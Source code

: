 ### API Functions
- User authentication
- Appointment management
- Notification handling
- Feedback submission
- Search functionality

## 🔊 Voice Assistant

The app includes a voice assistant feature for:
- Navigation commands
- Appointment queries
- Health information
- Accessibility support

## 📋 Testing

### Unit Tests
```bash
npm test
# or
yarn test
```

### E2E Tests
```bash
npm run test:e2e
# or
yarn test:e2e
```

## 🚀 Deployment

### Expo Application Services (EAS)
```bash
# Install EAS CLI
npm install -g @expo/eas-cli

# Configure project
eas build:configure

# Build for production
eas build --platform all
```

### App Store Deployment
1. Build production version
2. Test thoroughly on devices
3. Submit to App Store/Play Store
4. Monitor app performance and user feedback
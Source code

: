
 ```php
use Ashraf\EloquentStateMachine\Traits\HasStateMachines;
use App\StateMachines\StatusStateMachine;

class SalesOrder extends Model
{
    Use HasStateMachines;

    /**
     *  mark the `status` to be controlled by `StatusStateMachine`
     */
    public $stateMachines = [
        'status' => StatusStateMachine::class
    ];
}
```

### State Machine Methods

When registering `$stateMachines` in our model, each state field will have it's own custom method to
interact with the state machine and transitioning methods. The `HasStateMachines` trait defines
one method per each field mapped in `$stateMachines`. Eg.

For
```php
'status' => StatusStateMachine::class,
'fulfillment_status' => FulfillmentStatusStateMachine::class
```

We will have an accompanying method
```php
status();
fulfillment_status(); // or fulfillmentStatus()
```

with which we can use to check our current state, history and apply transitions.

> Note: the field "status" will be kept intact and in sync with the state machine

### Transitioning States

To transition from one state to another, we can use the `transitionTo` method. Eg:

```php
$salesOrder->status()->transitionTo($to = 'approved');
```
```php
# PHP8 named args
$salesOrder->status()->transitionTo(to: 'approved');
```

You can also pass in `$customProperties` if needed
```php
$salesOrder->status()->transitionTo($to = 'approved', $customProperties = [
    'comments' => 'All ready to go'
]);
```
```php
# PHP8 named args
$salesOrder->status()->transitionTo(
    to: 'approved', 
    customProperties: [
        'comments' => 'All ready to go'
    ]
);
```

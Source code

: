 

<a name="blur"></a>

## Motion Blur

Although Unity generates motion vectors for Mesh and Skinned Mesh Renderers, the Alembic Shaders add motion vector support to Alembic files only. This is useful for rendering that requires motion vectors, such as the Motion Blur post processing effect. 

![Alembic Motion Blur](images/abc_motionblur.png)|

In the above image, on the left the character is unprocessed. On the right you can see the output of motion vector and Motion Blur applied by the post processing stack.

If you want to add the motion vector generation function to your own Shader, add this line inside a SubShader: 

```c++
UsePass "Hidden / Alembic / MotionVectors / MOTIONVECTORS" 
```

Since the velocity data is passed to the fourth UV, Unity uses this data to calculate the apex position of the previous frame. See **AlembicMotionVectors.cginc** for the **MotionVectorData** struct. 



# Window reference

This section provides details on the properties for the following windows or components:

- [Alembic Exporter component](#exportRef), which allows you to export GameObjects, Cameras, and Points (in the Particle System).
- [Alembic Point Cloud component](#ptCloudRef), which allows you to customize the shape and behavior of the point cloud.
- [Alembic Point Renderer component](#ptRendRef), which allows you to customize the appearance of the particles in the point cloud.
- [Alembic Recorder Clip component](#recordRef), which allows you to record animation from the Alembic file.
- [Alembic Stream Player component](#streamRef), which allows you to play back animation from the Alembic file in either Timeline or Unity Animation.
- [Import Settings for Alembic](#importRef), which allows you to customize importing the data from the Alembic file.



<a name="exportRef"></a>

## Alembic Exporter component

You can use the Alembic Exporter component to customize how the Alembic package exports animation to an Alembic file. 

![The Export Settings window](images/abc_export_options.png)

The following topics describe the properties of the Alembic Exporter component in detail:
++++++
• How to complete this task:
Every line of the listing is to be returned exactly as given.

• Task response:
Source code

: ### API Functions
- User authentication
- Appointment management
- Notification handling
- Feedback submission
- Search functionality

## 🔊 Voice Assistant

The app includes a voice assistant feature for:
- Navigation commands
- Appointment queries
- Health information
- Accessibility support

## 📋 Testing

### Unit Tests
```bash
npm test
# or
yarn test
```

### E2E Tests
```bash
npm run test:e2e
# or
yarn test:e2e
```

## 🚀 Deployment

### Expo Application Services (EAS)
```bash
# Install EAS CLI
npm install -g @expo/eas-cli

# Configure project
eas build:configure

# Build for production
eas build --platform all
```

### App Store Deployment
1. Build production version
2. Test thoroughly on devices
3. Submit to App Store/Play Store
4. Monitor app performance and user feedback
Source code

:
 ```php
use Ashraf\EloquentStateMachine\Traits\HasStateMachines;
use App\StateMachines\StatusStateMachine;

class SalesOrder extends Model
{
    Use HasStateMachines;

    /**
     *  mark the `status` to be controlled by `StatusStateMachine`
     */
    public $stateMachines = [
        'status' => StatusStateMachine::class
    ];
}
```

### State Machine Methods

When registering `$stateMachines` in our model, each state field will have it's own custom method to
interact with the state machine and transitioning methods. The `HasStateMachines` trait defines
one method per each field mapped in `$stateMachines`. Eg.

For
```php
'status' => StatusStateMachine::class,
'fulfillment_status' => FulfillmentStatusStateMachine::class
```

We will have an accompanying method
```php
status();
fulfillment_status(); // or fulfillmentStatus()
```

with which we can use to check our current state, history and apply transitions.

> Note: the field "status" will be kept intact and in sync with the state machine

### Transitioning States

To transition from one state to another, we can use the `transitionTo` method. Eg:

```php
$salesOrder->status()->transitionTo($to = 'approved');
```
```php
# PHP8 named args
$salesOrder->status()->transitionTo(to: 'approved');
```

You can also pass in `$customProperties` if needed
```php
$salesOrder->status()->transitionTo($to = 'approved', $customProperties = [
    'comments' => 'All ready to go'
]);
```
```php
# PHP8 named args
$salesOrder->status()->transitionTo(
    to: 'approved', 
    customProperties: [
        'comments' => 'All ready to go'
    ]
);
```

Source code

: 

<a name="blur"></a>

## Motion Blur

Although Unity generates motion vectors for Mesh and Skinned Mesh Renderers, the Alembic Shaders add motion vector support to Alembic files only. This is useful for rendering that requires motion vectors, such as the Motion Blur post processing effect. 

![Alembic Motion Blur](images/abc_motionblur.png)|

In the above image, on the left the character is unprocessed. On the right you can see the output of motion vector and Motion Blur applied by the post processing stack.

If you want to add the motion vector generation function to your own Shader, add this line inside a SubShader: 

```c++
UsePass "Hidden / Alembic / MotionVectors / MOTIONVECTORS" 
```

Since the velocity data is passed to the fourth UV, Unity uses this data to calculate the apex position of the previous frame. See **AlembicMotionVectors.cginc** for the **MotionVectorData** struct. 



# Window reference

This section provides details on the properties for the following windows or components:

- [Alembic Exporter component](#exportRef), which allows you to export GameObjects, Cameras, and Points (in the Particle System).
- [Alembic Point Cloud component](#ptCloudRef), which allows you to customize the shape and behavior of the point cloud.
- [Alembic Point Renderer component](#ptRendRef), which allows you to customize the appearance of the particles in the point cloud.
- [Alembic Recorder Clip component](#recordRef), which allows you to record animation from the Alembic file.
- [Alembic Stream Player component](#streamRef), which allows you to play back animation from the Alembic file in either Timeline or Unity Animation.
- [Import Settings for Alembic](#importRef), which allows you to customize importing the data from the Alembic file.



<a name="exportRef"></a>

## Alembic Exporter component

You can use the Alembic Exporter component to customize how the Alembic package exports animation to an Alembic file. 

![The Export Settings window](images/abc_export_options.png)

The following topics describe the properties of the Alembic Exporter component in detail:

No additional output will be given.